BRIEF »
Here is a set of records. Copy them all exactly.

DATA SUPPLIED »
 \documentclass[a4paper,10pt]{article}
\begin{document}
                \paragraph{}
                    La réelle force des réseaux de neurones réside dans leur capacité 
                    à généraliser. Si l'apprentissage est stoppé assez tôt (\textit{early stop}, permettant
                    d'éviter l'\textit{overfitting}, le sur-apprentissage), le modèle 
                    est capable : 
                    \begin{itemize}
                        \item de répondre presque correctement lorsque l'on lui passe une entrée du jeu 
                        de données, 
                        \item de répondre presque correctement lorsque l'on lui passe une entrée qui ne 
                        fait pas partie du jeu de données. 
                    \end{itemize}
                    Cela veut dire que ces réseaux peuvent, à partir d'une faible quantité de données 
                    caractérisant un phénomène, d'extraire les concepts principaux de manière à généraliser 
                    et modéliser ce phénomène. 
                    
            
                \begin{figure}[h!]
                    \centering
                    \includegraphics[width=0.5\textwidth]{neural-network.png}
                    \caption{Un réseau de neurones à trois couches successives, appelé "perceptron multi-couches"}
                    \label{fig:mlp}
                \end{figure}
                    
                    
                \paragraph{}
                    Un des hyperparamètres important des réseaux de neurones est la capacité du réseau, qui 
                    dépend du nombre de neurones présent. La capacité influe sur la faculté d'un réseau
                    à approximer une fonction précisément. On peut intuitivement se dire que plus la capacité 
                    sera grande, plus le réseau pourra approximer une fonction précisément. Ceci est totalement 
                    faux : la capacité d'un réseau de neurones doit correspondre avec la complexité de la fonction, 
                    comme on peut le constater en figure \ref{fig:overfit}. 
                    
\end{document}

SOLUTION FOR THIS PROBLEM »
 \documentclass[a4paper,10pt]{article}
\begin{document}
                \paragraph{}
                    La réelle force des réseaux de neurones réside dans leur capacité 
                    à généraliser. Si l'apprentissage est stoppé assez tôt (\textit{early stop}, permettant
                    d'éviter l'\textit{overfitting}, le sur-apprentissage), le modèle 
                    est capable : 
                    \begin{itemize}
                        \item de répondre presque correctement lorsque l'on lui passe une entrée du jeu 
                        de données, 
                        \item de répondre presque correctement lorsque l'on lui passe une entrée qui ne 
                        fait pas partie du jeu de données. 
                    \end{itemize}
                    Cela veut dire que ces réseaux peuvent, à partir d'une faible quantité de données 
                    caractérisant un phénomène, d'extraire les concepts principaux de manière à généraliser 
                    et modéliser ce phénomène. 
                    
            
                \begin{figure}[h!]
                    \centering
                    \includegraphics[width=0.5\textwidth]{neural-network.png}
                    \caption{Un réseau de neurones à trois couches successives, appelé "perceptron multi-couches"}
                    \label{fig:mlp}
                \end{figure}
                    
                    
                \paragraph{}
                    Un des hyperparamètres important des réseaux de neurones est la capacité du réseau, qui 
                    dépend du nombre de neurones présent. La capacité influe sur la faculté d'un réseau
                    à approximer une fonction précisément. On peut intuitivement se dire que plus la capacité 
                    sera grande, plus le réseau pourra approximer une fonction précisément. Ceci est totalement 
                    faux : la capacité d'un réseau de neurones doit correspondre avec la complexité de la fonction, 
                    comme on peut le constater en figure \ref{fig:overfit}. 
                    
\end{document}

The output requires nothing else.